- [PROVIDED MATERIAL]:
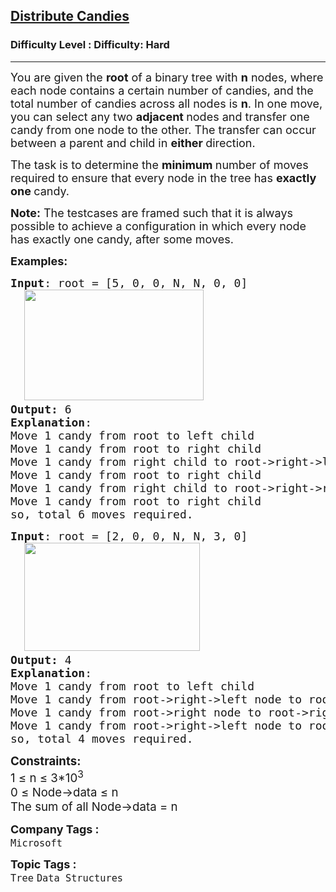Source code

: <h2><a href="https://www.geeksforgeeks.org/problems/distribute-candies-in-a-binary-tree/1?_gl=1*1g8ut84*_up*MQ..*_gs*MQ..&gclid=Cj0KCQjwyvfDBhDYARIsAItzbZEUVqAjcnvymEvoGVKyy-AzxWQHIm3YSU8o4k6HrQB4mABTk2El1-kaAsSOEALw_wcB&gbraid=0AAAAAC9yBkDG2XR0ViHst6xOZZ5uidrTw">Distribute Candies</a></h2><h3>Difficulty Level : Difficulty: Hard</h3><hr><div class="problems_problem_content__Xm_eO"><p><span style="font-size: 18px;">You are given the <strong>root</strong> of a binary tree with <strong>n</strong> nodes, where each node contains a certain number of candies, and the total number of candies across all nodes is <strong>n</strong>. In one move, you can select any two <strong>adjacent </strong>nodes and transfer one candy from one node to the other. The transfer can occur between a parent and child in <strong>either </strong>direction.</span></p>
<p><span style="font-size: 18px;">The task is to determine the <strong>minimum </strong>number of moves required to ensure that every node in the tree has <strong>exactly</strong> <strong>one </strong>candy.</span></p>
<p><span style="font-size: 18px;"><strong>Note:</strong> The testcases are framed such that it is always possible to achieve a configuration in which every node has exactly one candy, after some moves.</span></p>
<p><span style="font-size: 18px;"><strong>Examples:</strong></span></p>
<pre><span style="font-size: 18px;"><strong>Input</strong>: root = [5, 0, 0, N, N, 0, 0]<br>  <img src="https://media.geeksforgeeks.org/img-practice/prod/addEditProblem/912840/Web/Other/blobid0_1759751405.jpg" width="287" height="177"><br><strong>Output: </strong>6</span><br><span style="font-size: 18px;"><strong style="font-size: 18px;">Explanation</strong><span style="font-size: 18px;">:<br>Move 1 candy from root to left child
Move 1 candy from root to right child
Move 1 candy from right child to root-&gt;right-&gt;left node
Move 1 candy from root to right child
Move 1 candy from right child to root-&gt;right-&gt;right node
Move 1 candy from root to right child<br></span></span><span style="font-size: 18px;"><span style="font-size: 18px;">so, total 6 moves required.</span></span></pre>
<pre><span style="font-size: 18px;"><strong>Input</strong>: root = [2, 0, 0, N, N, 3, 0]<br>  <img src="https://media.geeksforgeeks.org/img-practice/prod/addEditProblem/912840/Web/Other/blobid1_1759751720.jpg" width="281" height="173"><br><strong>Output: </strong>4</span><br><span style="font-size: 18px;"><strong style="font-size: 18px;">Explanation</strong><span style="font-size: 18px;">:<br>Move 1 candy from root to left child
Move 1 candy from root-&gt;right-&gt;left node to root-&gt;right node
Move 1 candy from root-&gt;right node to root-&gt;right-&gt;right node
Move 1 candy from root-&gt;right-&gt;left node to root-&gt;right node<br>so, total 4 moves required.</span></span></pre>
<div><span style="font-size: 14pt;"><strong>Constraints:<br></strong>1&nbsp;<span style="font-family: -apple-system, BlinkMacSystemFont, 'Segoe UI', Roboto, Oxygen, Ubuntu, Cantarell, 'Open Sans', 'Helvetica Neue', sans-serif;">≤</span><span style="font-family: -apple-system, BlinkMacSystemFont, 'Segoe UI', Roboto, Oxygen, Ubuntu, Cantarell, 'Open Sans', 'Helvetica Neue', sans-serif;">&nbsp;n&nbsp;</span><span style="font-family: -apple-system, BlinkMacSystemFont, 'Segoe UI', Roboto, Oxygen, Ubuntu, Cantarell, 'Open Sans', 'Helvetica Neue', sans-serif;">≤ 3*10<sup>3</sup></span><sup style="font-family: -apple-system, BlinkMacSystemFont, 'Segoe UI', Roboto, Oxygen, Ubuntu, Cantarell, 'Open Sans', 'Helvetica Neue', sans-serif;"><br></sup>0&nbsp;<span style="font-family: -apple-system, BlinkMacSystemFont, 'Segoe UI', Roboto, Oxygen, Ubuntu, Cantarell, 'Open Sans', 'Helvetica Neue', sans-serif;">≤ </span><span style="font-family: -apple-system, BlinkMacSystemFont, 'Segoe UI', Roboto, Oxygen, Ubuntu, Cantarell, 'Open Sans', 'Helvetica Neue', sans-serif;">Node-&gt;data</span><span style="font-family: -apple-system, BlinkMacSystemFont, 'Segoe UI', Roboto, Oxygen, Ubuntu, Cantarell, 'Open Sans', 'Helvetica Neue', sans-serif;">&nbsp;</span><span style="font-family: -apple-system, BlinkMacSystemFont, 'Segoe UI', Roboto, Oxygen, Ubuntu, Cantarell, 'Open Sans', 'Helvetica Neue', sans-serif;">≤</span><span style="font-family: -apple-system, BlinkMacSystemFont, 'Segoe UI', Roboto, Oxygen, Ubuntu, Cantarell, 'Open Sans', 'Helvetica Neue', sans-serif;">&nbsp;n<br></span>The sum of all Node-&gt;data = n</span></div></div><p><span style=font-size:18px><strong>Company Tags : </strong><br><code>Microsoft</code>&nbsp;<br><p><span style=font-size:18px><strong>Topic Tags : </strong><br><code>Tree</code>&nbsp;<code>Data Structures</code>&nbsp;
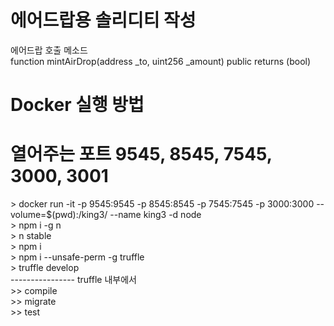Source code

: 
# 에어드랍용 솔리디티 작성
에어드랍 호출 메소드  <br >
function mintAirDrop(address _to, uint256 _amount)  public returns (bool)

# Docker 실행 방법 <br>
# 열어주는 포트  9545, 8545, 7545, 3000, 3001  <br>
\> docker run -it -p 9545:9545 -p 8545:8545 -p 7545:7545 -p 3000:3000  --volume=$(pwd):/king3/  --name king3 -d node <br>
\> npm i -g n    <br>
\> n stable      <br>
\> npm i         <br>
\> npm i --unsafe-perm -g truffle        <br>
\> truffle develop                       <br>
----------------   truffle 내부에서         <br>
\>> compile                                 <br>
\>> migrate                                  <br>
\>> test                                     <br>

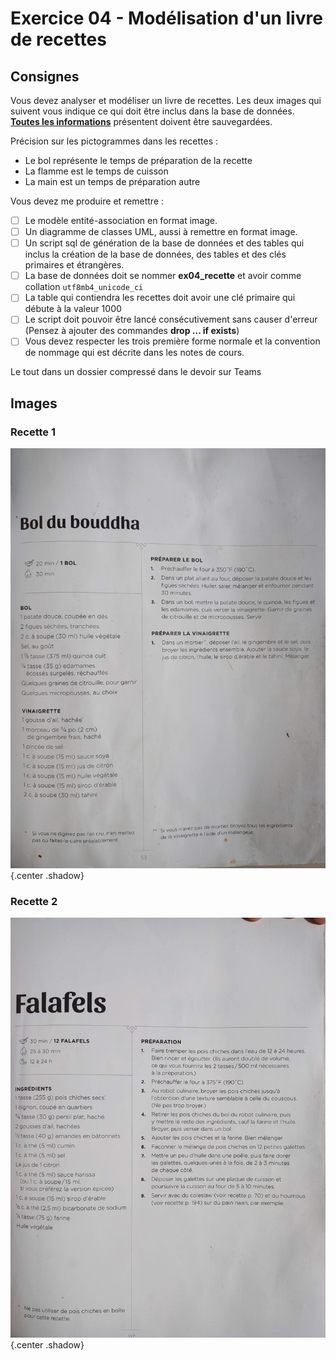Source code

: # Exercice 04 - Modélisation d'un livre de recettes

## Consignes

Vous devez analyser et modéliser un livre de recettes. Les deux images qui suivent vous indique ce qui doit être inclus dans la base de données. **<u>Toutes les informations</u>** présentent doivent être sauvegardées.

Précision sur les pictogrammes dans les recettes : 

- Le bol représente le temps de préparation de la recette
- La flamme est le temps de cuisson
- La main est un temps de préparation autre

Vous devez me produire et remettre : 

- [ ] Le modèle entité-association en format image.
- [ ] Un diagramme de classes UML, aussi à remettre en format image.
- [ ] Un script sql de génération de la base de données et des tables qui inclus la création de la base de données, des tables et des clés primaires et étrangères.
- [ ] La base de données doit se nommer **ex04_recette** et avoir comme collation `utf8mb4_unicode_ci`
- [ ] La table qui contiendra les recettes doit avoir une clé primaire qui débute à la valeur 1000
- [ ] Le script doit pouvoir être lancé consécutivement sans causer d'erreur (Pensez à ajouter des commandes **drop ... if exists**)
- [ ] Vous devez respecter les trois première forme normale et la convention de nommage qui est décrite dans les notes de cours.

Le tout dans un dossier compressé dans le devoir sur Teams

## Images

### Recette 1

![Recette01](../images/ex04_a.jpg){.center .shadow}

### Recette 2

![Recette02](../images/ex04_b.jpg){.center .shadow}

- [WHAT IS BEING ASKED]: Only the text of the entries above, transcribed exactly, should be given; leave out pictures.

- [TASK ANSWER]:
Source code

: <h2><a href="https://www.geeksforgeeks.org/problems/distribute-candies-in-a-binary-tree/1?_gl=1*1g8ut84*_up*MQ..*_gs*MQ..&gclid=Cj0KCQjwyvfDBhDYARIsAItzbZEUVqAjcnvymEvoGVKyy-AzxWQHIm3YSU8o4k6HrQB4mABTk2El1-kaAsSOEALw_wcB&gbraid=0AAAAAC9yBkDG2XR0ViHst6xOZZ5uidrTw">Distribute Candies</a></h2><h3>Difficulty Level : Difficulty: Hard</h3><hr><div class="problems_problem_content__Xm_eO"><p><span style="font-size: 18px;">You are given the <strong>root</strong> of a binary tree with <strong>n</strong> nodes, where each node contains a certain number of candies, and the total number of candies across all nodes is <strong>n</strong>. In one move, you can select any two <strong>adjacent </strong>nodes and transfer one candy from one node to the other. The transfer can occur between a parent and child in <strong>either </strong>direction.</span></p>
<p><span style="font-size: 18px;">The task is to determine the <strong>minimum </strong>number of moves required to ensure that every node in the tree has <strong>exactly</strong> <strong>one </strong>candy.</span></p>
<p><span style="font-size: 18px;"><strong>Note:</strong> The testcases are framed such that it is always possible to achieve a configuration in which every node has exactly one candy, after some moves.</span></p>
<p><span style="font-size: 18px;"><strong>Examples:</strong></span></p>
<pre><span style="font-size: 18px;"><strong>Input</strong>: root = [5, 0, 0, N, N, 0, 0]<br>  <img src="https://media.geeksforgeeks.org/img-practice/prod/addEditProblem/912840/Web/Other/blobid0_1759751405.jpg" width="287" height="177"><br><strong>Output: </strong>6</span><br><span style="font-size: 18px;"><strong style="font-size: 18px;">Explanation</strong><span style="font-size: 18px;">:<br>Move 1 candy from root to left child
Move 1 candy from root to right child
Move 1 candy from right child to root-&gt;right-&gt;left node
Move 1 candy from root to right child
Move 1 candy from right child to root-&gt;right-&gt;right node
Move 1 candy from root to right child<br></span></span><span style="font-size: 18px;"><span style="font-size: 18px;">so, total 6 moves required.</span></span></pre>
<pre><span style="font-size: 18px;"><strong>Input</strong>: root = [2, 0, 0, N, N, 3, 0]<br>  <img src="https://media.geeksforgeeks.org/img-practice/prod/addEditProblem/912840/Web/Other/blobid1_1759751720.jpg" width="281" height="173"><br><strong>Output: </strong>4</span><br><span style="font-size: 18px;"><strong style="font-size: 18px;">Explanation</strong><span style="font-size: 18px;">:<br>Move 1 candy from root to left child
Move 1 candy from root-&gt;right-&gt;left node to root-&gt;right node
Move 1 candy from root-&gt;right node to root-&gt;right-&gt;right node
Move 1 candy from root-&gt;right-&gt;left node to root-&gt;right node<br>so, total 4 moves required.</span></span></pre>
<div><span style="font-size: 14pt;"><strong>Constraints:<br></strong>1&nbsp;<span style="font-family: -apple-system, BlinkMacSystemFont, 'Segoe UI', Roboto, Oxygen, Ubuntu, Cantarell, 'Open Sans', 'Helvetica Neue', sans-serif;">≤</span><span style="font-family: -apple-system, BlinkMacSystemFont, 'Segoe UI', Roboto, Oxygen, Ubuntu, Cantarell, 'Open Sans', 'Helvetica Neue', sans-serif;">&nbsp;n&nbsp;</span><span style="font-family: -apple-system, BlinkMacSystemFont, 'Segoe UI', Roboto, Oxygen, Ubuntu, Cantarell, 'Open Sans', 'Helvetica Neue', sans-serif;">≤ 3*10<sup>3</sup></span><sup style="font-family: -apple-system, BlinkMacSystemFont, 'Segoe UI', Roboto, Oxygen, Ubuntu, Cantarell, 'Open Sans', 'Helvetica Neue', sans-serif;"><br></sup>0&nbsp;<span style="font-family: -apple-system, BlinkMacSystemFont, 'Segoe UI', Roboto, Oxygen, Ubuntu, Cantarell, 'Open Sans', 'Helvetica Neue', sans-serif;">≤ </span><span style="font-family: -apple-system, BlinkMacSystemFont, 'Segoe UI', Roboto, Oxygen, Ubuntu, Cantarell, 'Open Sans', 'Helvetica Neue', sans-serif;">Node-&gt;data</span><span style="font-family: -apple-system, BlinkMacSystemFont, 'Segoe UI', Roboto, Oxygen, Ubuntu, Cantarell, 'Open Sans', 'Helvetica Neue', sans-serif;">&nbsp;</span><span style="font-family: -apple-system, BlinkMacSystemFont, 'Segoe UI', Roboto, Oxygen, Ubuntu, Cantarell, 'Open Sans', 'Helvetica Neue', sans-serif;">≤</span><span style="font-family: -apple-system, BlinkMacSystemFont, 'Segoe UI', Roboto, Oxygen, Ubuntu, Cantarell, 'Open Sans', 'Helvetica Neue', sans-serif;">&nbsp;n<br></span>The sum of all Node-&gt;data = n</span></div></div><p><span style=font-size:18px><strong>Company Tags : </strong><br><code>Microsoft</code>&nbsp;<br><p><span style=font-size:18px><strong>Topic Tags : </strong><br><code>Tree</code>&nbsp;<code>Data Structures</code>&nbsp;
Source code

: 
# 에어드랍용 솔리디티 작성
에어드랍 호출 메소드  <br >
function mintAirDrop(address _to, uint256 _amount)  public returns (bool)

# Docker 실행 방법 <br>
# 열어주는 포트  9545, 8545, 7545, 3000, 3001  <br>
\> docker run -it -p 9545:9545 -p 8545:8545 -p 7545:7545 -p 3000:3000  --volume=$(pwd):/king3/  --name king3 -d node <br>
\> npm i -g n    <br>
\> n stable      <br>
\> npm i         <br>
\> npm i --unsafe-perm -g truffle        <br>
\> truffle develop                       <br>
----------------   truffle 내부에서         <br>
\>> compile                                 <br>
\>> migrate                                  <br>
\>> test                                     <br>

Source code

: # Exercice 04 - Modélisation d'un livre de recettes

## Consignes

Vous devez analyser et modéliser un livre de recettes. Les deux images qui suivent vous indique ce qui doit être inclus dans la base de données. **<u>Toutes les informations</u>** présentent doivent être sauvegardées.

Précision sur les pictogrammes dans les recettes : 

- Le bol représente le temps de préparation de la recette
- La flamme est le temps de cuisson
- La main est un temps de préparation autre

Vous devez me produire et remettre : 

- [ ] Le modèle entité-association en format image.
- [ ] Un diagramme de classes UML, aussi à remettre en format image.
- [ ] Un script sql de génération de la base de données et des tables qui inclus la création de la base de données, des tables et des clés primaires et étrangères.
- [ ] La base de données doit se nommer **ex04_recette** et avoir comme collation `utf8mb4_unicode_ci`
- [ ] La table qui contiendra les recettes doit avoir une clé primaire qui débute à la valeur 1000
- [ ] Le script doit pouvoir être lancé consécutivement sans causer d'erreur (Pensez à ajouter des commandes **drop ... if exists**)
- [ ] Vous devez respecter les trois première forme normale et la convention de nommage qui est décrite dans les notes de cours.

Le tout dans un dossier compressé dans le devoir sur Teams

## Images

### Recette 1

![Recette01](../images/ex04_a.jpg){.center .shadow}

### Recette 2

![Recette02](../images/ex04_b.jpg){.center .shadow}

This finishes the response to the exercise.